Your instructions
Output all the data exactly as it appears below.

Stored items:
[Start of Attachment]
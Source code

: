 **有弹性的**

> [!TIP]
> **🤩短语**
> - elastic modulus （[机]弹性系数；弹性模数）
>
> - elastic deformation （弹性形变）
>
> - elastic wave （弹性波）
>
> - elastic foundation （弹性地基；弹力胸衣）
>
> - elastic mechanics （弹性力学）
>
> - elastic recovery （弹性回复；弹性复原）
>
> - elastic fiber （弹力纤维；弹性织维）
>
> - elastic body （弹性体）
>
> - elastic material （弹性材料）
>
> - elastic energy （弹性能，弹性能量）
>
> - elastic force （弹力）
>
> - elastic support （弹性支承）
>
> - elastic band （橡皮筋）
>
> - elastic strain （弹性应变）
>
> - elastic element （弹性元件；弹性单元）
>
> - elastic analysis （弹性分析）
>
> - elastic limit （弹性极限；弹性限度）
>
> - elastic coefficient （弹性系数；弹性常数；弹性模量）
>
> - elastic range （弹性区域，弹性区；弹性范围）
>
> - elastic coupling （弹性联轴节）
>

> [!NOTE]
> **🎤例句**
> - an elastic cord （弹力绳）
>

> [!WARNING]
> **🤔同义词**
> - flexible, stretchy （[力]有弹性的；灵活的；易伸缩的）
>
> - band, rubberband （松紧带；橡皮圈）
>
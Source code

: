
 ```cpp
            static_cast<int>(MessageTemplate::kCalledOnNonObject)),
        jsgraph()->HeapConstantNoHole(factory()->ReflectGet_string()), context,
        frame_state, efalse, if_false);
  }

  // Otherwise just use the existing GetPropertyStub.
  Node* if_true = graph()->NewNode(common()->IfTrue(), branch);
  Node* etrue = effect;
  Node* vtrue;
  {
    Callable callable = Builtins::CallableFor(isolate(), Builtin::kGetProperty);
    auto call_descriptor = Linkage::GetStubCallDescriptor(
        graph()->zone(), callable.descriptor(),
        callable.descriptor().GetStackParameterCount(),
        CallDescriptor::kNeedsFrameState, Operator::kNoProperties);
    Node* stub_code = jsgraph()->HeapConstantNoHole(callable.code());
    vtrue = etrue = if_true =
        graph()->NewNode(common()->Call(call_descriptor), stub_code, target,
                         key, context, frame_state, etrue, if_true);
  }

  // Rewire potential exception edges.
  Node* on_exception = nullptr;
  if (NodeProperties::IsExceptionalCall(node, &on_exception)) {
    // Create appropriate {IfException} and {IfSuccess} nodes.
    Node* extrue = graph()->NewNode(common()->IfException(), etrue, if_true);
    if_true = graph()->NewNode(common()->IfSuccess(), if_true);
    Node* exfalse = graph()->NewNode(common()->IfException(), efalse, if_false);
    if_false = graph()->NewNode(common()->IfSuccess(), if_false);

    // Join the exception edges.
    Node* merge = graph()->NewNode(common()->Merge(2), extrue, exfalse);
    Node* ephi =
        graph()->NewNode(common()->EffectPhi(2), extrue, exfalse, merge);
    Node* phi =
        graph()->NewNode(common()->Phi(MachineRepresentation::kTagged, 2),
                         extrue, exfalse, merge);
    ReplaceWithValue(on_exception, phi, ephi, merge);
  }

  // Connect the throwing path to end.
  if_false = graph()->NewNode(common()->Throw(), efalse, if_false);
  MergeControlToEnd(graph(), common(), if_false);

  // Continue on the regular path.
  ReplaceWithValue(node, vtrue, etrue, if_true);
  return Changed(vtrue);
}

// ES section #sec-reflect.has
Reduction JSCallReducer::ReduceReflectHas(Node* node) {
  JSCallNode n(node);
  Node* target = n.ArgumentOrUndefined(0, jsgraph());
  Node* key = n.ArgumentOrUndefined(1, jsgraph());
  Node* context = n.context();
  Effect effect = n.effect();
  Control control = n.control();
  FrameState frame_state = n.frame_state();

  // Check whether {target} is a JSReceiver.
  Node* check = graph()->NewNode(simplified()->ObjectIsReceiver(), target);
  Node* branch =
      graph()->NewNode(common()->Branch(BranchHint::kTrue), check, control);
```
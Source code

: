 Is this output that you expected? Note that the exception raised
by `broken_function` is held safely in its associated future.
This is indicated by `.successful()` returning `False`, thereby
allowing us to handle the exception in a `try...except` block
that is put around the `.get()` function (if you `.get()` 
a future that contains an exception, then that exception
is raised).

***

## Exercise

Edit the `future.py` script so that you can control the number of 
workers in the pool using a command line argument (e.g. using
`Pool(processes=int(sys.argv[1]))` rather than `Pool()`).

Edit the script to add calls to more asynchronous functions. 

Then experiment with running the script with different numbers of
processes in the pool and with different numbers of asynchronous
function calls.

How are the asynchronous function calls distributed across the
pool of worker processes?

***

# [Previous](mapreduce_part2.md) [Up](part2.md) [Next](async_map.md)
[End of Attachment]
Completed exercise
Source code

: **有弹性的**

> [!TIP]
> **🤩短语**
> - elastic modulus （[机]弹性系数；弹性模数）
>
> - elastic deformation （弹性形变）
>
> - elastic wave （弹性波）
>
> - elastic foundation （弹性地基；弹力胸衣）
>
> - elastic mechanics （弹性力学）
>
> - elastic recovery （弹性回复；弹性复原）
>
> - elastic fiber （弹力纤维；弹性织维）
>
> - elastic body （弹性体）
>
> - elastic material （弹性材料）
>
> - elastic energy （弹性能，弹性能量）
>
> - elastic force （弹力）
>
> - elastic support （弹性支承）
>
> - elastic band （橡皮筋）
>
> - elastic strain （弹性应变）
>
> - elastic element （弹性元件；弹性单元）
>
> - elastic analysis （弹性分析）
>
> - elastic limit （弹性极限；弹性限度）
>
> - elastic coefficient （弹性系数；弹性常数；弹性模量）
>
> - elastic range （弹性区域，弹性区；弹性范围）
>
> - elastic coupling （弹性联轴节）
>

> [!NOTE]
> **🎤例句**
> - an elastic cord （弹力绳）
>

> [!WARNING]
> **🤔同义词**
> - flexible, stretchy （[力]有弹性的；灵活的；易伸缩的）
>
> - band, rubberband （松紧带；橡皮圈）
>
Source code

:
 ```cpp
            static_cast<int>(MessageTemplate::kCalledOnNonObject)),
        jsgraph()->HeapConstantNoHole(factory()->ReflectGet_string()), context,
        frame_state, efalse, if_false);
  }

  // Otherwise just use the existing GetPropertyStub.
  Node* if_true = graph()->NewNode(common()->IfTrue(), branch);
  Node* etrue = effect;
  Node* vtrue;
  {
    Callable callable = Builtins::CallableFor(isolate(), Builtin::kGetProperty);
    auto call_descriptor = Linkage::GetStubCallDescriptor(
        graph()->zone(), callable.descriptor(),
        callable.descriptor().GetStackParameterCount(),
        CallDescriptor::kNeedsFrameState, Operator::kNoProperties);
    Node* stub_code = jsgraph()->HeapConstantNoHole(callable.code());
    vtrue = etrue = if_true =
        graph()->NewNode(common()->Call(call_descriptor), stub_code, target,
                         key, context, frame_state, etrue, if_true);
  }

  // Rewire potential exception edges.
  Node* on_exception = nullptr;
  if (NodeProperties::IsExceptionalCall(node, &on_exception)) {
    // Create appropriate {IfException} and {IfSuccess} nodes.
    Node* extrue = graph()->NewNode(common()->IfException(), etrue, if_true);
    if_true = graph()->NewNode(common()->IfSuccess(), if_true);
    Node* exfalse = graph()->NewNode(common()->IfException(), efalse, if_false);
    if_false = graph()->NewNode(common()->IfSuccess(), if_false);

    // Join the exception edges.
    Node* merge = graph()->NewNode(common()->Merge(2), extrue, exfalse);
    Node* ephi =
        graph()->NewNode(common()->EffectPhi(2), extrue, exfalse, merge);
    Node* phi =
        graph()->NewNode(common()->Phi(MachineRepresentation::kTagged, 2),
                         extrue, exfalse, merge);
    ReplaceWithValue(on_exception, phi, ephi, merge);
  }

  // Connect the throwing path to end.
  if_false = graph()->NewNode(common()->Throw(), efalse, if_false);
  MergeControlToEnd(graph(), common(), if_false);

  // Continue on the regular path.
  ReplaceWithValue(node, vtrue, etrue, if_true);
  return Changed(vtrue);
}

// ES section #sec-reflect.has
Reduction JSCallReducer::ReduceReflectHas(Node* node) {
  JSCallNode n(node);
  Node* target = n.ArgumentOrUndefined(0, jsgraph());
  Node* key = n.ArgumentOrUndefined(1, jsgraph());
  Node* context = n.context();
  Effect effect = n.effect();
  Control control = n.control();
  FrameState frame_state = n.frame_state();

  // Check whether {target} is a JSReceiver.
  Node* check = graph()->NewNode(simplified()->ObjectIsReceiver(), target);
  Node* branch =
      graph()->NewNode(common()->Branch(BranchHint::kTrue), check, control);
```
Source code

: Is this output that you expected? Note that the exception raised
by `broken_function` is held safely in its associated future.
This is indicated by `.successful()` returning `False`, thereby
allowing us to handle the exception in a `try...except` block
that is put around the `.get()` function (if you `.get()` 
a future that contains an exception, then that exception
is raised).

***

## Exercise

Edit the `future.py` script so that you can control the number of 
workers in the pool using a command line argument (e.g. using
`Pool(processes=int(sys.argv[1]))` rather than `Pool()`).

Edit the script to add calls to more asynchronous functions. 

Then experiment with running the script with different numbers of
processes in the pool and with different numbers of asynchronous
function calls.

How are the asynchronous function calls distributed across the
pool of worker processes?

***

# [Previous](mapreduce_part2.md) [Up](part2.md) [Next](async_map.md)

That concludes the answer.